WHAT YOU ARE ASKED TO DO: Below are records; copy every line among them that contains the word "爆点密度检测".

(Dataset entries)
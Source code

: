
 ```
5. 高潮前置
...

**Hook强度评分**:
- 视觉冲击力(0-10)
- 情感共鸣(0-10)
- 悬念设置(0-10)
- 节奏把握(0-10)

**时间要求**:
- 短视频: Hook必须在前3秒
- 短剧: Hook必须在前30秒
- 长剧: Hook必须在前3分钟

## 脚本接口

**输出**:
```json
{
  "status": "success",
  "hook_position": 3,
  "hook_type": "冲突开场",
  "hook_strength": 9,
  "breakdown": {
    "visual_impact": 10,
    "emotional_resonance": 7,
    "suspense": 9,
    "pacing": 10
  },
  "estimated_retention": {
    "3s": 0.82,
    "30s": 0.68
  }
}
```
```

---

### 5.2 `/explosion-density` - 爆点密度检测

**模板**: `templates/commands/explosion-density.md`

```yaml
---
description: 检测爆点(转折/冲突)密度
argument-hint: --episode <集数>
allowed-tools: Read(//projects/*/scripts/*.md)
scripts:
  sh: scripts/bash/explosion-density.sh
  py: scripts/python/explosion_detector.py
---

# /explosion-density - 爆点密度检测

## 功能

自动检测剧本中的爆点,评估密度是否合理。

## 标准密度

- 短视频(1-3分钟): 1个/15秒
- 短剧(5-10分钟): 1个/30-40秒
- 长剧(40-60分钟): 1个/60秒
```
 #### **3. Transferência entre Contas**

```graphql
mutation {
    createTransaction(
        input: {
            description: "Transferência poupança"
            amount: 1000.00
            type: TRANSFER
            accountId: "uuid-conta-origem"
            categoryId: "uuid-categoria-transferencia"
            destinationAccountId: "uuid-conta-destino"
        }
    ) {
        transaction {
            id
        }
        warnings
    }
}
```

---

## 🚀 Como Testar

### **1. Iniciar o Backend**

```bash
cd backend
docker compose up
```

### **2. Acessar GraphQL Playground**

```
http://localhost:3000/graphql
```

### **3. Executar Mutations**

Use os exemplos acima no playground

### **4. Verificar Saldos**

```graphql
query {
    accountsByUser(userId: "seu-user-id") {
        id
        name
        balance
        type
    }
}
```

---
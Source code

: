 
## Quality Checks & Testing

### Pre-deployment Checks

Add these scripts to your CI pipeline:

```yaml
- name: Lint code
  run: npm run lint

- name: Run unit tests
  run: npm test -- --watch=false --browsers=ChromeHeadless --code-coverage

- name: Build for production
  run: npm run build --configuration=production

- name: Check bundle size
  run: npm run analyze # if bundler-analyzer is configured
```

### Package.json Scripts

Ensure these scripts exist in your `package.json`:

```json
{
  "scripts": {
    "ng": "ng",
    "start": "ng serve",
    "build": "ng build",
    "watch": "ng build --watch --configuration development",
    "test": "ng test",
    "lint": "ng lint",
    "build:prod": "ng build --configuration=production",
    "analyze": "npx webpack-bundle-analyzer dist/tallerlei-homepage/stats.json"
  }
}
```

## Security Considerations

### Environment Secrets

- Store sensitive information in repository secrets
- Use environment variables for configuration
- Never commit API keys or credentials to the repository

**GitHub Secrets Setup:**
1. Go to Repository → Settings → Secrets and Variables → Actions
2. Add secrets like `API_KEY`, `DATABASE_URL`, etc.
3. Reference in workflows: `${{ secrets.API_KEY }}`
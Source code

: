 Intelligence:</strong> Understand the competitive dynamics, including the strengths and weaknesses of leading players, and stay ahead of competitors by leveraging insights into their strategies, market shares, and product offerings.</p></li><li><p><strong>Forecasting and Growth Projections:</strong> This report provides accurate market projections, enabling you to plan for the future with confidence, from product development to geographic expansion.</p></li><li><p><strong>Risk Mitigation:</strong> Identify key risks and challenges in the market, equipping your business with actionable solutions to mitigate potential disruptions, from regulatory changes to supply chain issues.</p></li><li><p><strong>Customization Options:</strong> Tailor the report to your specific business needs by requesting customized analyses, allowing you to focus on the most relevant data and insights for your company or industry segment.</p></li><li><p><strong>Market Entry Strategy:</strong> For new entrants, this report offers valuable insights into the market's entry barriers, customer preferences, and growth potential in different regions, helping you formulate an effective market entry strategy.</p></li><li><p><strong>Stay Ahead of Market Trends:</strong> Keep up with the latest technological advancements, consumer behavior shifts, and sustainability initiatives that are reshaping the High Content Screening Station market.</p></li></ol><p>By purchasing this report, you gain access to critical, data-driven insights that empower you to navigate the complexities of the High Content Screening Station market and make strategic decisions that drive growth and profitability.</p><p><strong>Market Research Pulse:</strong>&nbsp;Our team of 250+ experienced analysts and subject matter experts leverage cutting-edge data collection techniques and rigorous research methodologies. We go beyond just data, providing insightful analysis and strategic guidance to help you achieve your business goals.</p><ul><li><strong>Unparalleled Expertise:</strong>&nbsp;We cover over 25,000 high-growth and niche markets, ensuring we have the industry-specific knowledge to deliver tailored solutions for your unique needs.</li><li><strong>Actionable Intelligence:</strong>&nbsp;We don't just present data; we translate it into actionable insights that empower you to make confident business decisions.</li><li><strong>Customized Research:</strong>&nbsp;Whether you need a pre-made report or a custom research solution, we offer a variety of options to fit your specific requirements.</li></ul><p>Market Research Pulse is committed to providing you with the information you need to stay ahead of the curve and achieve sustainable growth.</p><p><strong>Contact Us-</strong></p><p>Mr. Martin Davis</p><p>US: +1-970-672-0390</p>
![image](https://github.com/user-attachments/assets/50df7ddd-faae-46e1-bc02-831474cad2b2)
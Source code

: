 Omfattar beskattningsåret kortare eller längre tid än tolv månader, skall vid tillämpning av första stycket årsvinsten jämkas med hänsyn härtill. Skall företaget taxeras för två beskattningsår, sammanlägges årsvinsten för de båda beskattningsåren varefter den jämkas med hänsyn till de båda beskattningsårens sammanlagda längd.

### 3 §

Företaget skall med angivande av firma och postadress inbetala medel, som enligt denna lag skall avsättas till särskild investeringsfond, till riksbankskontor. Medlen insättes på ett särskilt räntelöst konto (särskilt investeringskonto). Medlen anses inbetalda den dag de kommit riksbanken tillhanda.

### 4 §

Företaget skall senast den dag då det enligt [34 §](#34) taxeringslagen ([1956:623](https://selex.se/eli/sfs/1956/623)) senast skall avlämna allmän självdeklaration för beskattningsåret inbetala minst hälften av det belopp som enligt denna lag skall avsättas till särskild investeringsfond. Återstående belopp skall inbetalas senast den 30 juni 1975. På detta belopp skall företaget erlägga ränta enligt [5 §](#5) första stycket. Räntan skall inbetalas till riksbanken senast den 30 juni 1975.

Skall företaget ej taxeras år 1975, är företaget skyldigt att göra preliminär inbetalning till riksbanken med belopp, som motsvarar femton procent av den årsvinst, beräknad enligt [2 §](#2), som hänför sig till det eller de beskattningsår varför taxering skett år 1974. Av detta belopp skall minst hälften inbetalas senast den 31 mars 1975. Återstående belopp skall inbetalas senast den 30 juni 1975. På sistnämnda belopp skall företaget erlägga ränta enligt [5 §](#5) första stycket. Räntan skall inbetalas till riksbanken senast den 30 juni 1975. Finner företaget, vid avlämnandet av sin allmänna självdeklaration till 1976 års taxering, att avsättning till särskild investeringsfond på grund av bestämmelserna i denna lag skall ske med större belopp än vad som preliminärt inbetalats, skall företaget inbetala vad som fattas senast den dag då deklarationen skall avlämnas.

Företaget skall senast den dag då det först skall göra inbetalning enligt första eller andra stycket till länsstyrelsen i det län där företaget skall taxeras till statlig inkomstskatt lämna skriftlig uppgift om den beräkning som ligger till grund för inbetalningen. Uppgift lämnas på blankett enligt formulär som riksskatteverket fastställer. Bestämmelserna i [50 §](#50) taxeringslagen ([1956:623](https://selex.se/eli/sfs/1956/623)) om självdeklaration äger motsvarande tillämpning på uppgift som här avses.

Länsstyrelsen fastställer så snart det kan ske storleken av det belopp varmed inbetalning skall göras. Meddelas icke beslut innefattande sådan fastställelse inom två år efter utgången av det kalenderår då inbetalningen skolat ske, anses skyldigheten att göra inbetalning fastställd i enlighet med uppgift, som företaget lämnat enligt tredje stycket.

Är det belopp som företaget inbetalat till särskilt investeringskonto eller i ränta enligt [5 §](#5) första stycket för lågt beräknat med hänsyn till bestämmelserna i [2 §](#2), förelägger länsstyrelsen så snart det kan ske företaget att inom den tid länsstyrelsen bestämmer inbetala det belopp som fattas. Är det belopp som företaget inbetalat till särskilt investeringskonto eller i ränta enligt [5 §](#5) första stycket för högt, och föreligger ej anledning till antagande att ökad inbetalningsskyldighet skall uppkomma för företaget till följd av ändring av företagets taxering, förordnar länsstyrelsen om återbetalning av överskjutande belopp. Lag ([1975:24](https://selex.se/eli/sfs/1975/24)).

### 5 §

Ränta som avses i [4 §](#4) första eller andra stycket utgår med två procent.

ANSWER BOX:
### 5.2 `/explosion-density` - 爆点密度检测
# /explosion-density - 爆点密度检测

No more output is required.